Undercurrents 17 - Tonight will be the end of meaning
Sun 5 April 2026 - 17:00
ARCA

All the Zanzibar Group films were made in 1968, regardless of their date. I cut Serge Bard’s Détruisez-vous, which had been financed by Sylvina’s brother, and then she and I met at the screening and she asked, “Why don’t you make a film? I’ll give you all the money you need.” From this came Deux fois. We were influenced by Andy Warhol, and we were closer in spirit to the Factory than to the French New Wave. We thought of ourselves as the New New Wave. We were questioning the rules: of having great actors play in films, of plot, of the relationship between image and words. — Jackie Raynal

Each of us carrying our own experience of the world, we encounter every film with references and assumptions that we may not even be aware we have. The following program is composed of two films that not only question the rules of actors, plot, and the relationship between images and words, but also ask us to confront our ways of encountering what is presented before us. The camera acts as a companion, at times mockingly acknowledged with a smile. The usual cues of dialogue or narrative sense are suddenly suspended. Aching to interpret, we are instead compelled to look. Then look again. ‘Meaning’, or what we have come to understand as ‘meaning’, is never truly stabilised. Drifting between public and private spheres, the staged and the diaristic become increasingly indecipherable, evading the definitions of what performance is, or can be; evading the definitions of what a film is, or can become. 

 

In the presence of Jackie Raynal
Curated by Natalia Orasanin
In collaboration with EQZE — Elías Querejeta Zine Eskola

Thanks to Petra Belc, Nikola Krstić, Bata Petrović, Collectif Jeune Cinéma and The Alternative Film Archive of Academic Film Center Belgrade

TSH
Penelopa 77
Biljana Belić, Dragiša Krstić, 1977, YU, digital, sound, 7'

Krstić’s travel diaries of a view seen through a window, and eventually a city street.

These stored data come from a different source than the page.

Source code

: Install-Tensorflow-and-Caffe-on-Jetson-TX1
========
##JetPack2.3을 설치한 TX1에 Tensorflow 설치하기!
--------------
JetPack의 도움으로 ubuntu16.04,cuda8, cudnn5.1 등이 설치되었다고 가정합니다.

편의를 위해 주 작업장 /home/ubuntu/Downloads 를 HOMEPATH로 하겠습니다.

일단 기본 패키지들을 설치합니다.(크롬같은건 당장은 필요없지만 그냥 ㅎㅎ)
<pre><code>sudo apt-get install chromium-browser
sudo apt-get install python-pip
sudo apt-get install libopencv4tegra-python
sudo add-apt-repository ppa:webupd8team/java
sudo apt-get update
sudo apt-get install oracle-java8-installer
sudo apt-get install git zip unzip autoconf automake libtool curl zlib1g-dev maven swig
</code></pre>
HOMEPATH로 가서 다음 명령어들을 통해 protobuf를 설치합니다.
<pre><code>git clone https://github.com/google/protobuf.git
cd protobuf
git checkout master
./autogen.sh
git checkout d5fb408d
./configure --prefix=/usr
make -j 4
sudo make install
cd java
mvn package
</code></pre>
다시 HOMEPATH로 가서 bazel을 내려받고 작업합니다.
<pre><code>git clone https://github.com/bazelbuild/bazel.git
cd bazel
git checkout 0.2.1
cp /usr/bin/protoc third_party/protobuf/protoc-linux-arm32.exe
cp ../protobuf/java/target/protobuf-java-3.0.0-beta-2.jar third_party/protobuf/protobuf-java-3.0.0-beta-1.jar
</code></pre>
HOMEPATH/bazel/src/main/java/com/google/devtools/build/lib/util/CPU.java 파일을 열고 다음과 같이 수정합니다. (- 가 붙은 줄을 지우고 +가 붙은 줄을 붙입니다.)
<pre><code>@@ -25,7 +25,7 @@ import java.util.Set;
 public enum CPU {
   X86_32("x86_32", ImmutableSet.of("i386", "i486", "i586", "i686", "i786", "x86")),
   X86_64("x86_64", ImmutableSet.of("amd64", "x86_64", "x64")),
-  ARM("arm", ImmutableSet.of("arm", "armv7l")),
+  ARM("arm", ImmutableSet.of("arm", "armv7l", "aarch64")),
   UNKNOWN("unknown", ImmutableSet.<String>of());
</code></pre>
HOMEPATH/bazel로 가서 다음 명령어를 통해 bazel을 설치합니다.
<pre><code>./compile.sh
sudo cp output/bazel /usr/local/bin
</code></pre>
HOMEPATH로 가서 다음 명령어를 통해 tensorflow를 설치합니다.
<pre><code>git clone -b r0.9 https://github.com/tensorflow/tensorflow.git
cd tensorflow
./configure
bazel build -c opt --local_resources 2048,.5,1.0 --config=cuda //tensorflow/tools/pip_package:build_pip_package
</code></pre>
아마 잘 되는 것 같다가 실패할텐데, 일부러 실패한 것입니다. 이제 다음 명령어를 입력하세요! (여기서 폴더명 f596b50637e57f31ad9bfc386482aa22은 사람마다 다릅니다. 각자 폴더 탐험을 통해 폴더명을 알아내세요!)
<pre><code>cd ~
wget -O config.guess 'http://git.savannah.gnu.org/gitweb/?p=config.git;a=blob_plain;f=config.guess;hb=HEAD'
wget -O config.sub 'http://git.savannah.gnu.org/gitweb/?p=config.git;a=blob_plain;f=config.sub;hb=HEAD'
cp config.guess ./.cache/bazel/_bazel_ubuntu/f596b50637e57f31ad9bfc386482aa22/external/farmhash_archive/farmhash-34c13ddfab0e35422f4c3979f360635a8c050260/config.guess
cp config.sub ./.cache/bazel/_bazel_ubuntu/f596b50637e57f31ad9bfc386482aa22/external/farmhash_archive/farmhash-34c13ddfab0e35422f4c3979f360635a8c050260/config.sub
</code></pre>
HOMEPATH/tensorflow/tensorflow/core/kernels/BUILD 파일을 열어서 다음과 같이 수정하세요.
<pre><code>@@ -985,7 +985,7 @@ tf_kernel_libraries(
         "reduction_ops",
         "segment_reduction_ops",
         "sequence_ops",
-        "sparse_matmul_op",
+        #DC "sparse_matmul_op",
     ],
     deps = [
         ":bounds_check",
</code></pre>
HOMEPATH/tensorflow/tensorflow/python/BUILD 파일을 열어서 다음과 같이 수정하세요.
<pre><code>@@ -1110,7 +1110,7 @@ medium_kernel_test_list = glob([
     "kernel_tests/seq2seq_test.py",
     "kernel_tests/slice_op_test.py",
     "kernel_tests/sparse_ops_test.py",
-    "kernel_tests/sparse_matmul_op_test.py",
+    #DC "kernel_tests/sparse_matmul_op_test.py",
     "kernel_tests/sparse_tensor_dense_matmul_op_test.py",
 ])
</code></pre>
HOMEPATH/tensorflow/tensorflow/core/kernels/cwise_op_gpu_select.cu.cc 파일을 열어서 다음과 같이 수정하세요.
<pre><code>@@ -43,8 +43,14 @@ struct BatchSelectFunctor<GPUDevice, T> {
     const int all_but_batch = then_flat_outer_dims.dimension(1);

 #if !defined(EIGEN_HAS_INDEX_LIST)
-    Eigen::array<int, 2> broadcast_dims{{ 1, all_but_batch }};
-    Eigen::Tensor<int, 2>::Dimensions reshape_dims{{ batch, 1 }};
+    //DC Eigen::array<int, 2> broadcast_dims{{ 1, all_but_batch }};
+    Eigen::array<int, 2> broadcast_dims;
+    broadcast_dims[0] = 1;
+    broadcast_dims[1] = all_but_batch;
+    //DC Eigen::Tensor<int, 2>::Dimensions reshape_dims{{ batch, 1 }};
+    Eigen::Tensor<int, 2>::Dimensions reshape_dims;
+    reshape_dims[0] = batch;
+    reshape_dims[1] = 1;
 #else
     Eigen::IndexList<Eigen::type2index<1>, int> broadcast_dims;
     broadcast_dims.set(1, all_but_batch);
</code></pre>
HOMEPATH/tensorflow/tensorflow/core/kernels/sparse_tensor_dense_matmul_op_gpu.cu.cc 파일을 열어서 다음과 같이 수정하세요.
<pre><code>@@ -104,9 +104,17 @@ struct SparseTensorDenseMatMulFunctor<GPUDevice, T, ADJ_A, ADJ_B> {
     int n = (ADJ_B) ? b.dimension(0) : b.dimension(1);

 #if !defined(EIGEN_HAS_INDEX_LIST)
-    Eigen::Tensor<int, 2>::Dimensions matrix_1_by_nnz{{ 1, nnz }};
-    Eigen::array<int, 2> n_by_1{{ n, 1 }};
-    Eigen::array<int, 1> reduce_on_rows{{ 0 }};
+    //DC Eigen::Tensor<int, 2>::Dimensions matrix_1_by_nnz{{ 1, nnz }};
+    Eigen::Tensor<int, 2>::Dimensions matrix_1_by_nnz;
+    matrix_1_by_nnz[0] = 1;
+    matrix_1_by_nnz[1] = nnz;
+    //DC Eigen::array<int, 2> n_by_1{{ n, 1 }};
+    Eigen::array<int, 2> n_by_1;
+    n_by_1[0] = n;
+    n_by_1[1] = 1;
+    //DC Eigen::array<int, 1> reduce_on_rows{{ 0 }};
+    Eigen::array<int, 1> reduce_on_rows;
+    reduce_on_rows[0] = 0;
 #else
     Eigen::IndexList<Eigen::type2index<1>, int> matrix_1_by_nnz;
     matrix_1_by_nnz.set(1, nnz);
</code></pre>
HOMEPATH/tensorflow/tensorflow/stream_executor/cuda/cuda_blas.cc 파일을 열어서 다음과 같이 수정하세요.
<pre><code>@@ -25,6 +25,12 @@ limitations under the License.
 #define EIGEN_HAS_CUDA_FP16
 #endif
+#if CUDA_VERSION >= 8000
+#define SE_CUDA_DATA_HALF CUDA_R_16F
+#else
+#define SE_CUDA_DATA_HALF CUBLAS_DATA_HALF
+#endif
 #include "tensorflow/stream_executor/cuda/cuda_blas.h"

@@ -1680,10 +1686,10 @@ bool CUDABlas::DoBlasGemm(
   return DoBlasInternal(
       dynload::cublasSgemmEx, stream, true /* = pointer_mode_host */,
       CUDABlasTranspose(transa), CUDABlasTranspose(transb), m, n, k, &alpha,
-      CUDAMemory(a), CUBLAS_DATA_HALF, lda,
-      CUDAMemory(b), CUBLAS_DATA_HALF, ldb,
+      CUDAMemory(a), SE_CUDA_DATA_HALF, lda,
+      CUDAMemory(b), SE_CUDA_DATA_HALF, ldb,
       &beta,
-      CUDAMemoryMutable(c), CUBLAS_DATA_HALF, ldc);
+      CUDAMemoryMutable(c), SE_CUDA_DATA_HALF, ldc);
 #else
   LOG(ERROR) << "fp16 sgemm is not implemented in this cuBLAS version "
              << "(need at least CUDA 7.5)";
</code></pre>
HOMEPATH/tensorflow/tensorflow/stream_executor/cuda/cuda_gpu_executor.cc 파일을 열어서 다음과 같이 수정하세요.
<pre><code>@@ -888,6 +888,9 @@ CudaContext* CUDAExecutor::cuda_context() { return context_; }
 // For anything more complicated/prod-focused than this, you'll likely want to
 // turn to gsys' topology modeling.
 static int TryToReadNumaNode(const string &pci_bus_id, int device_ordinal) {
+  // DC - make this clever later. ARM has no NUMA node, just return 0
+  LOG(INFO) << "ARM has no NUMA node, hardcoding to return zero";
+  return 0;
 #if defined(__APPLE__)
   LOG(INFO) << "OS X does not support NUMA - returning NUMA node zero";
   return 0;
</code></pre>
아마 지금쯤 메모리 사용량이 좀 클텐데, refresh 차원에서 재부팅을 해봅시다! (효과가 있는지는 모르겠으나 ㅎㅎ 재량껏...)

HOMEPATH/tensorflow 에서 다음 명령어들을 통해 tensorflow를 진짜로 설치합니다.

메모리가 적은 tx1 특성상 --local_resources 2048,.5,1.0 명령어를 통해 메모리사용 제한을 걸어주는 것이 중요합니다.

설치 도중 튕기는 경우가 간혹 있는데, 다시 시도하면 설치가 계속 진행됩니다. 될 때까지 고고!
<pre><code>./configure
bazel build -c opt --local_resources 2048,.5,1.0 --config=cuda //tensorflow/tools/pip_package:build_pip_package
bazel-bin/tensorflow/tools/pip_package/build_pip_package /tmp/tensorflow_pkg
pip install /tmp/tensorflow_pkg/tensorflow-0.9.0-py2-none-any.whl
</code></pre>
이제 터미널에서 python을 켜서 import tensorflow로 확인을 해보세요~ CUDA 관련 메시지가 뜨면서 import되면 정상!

Belić’s home diaries, where she stands, poses, and films her reflection in a bedroom mirror. The title might recall a weaving Penelope awaiting the return of her husband Odysseus, unravelling thread each night as a line of suitors linger outside her door. With the exception of Penelopa 77 and the 1972 film Pieta, all of Belić’s 11 films are considered lost. In his 1985 essay on Belić — one of the few documents describing the breadth of her work before her death in 1986 — Jovan Jovanović writes: “In 1977, as a protest against the (Yugoslav) institutions of non-professional filmmaking — particularly against juries — Biljana Belić, together with Dragiša Krstić, withdrew from the cine-club and organised amateur cinema. The two of them founded the Family Workshop for Filmmaking and Film Distribution, within which Penelopa 77 was created.” The film is largely considered unfinished, but it is known to us as it is.

Deux Fois
Jackie Raynal, 1968, FR, 35mm to digital, French spoken, English subtitles, 66'

After beginning her film career as an editor in the early 1960s, Jackie Raynal’s 1968 directorial debut emerged from the short-lived but vital Zanzibar group, funded by heiress Sylvina Boissonnas. Set in Barcelona, the film unfolds through scenes that refuse linear progression, guided instead by what feels like a secret logic. A knot of meaning comes undone, and the act of looking turns into a game. What if repetition removes itself from any dominant structures of being? What if ‘making sense’ is taken to its extreme, pervading — or possessing — the very form of the film itself? Perhaps there is a delight in looking once, twice, or several times over. Raynal, in the principal role of the film, begins by telling the camera — or us — exactly what will transpire. Yet nothing is exactly how one might imagine it to be.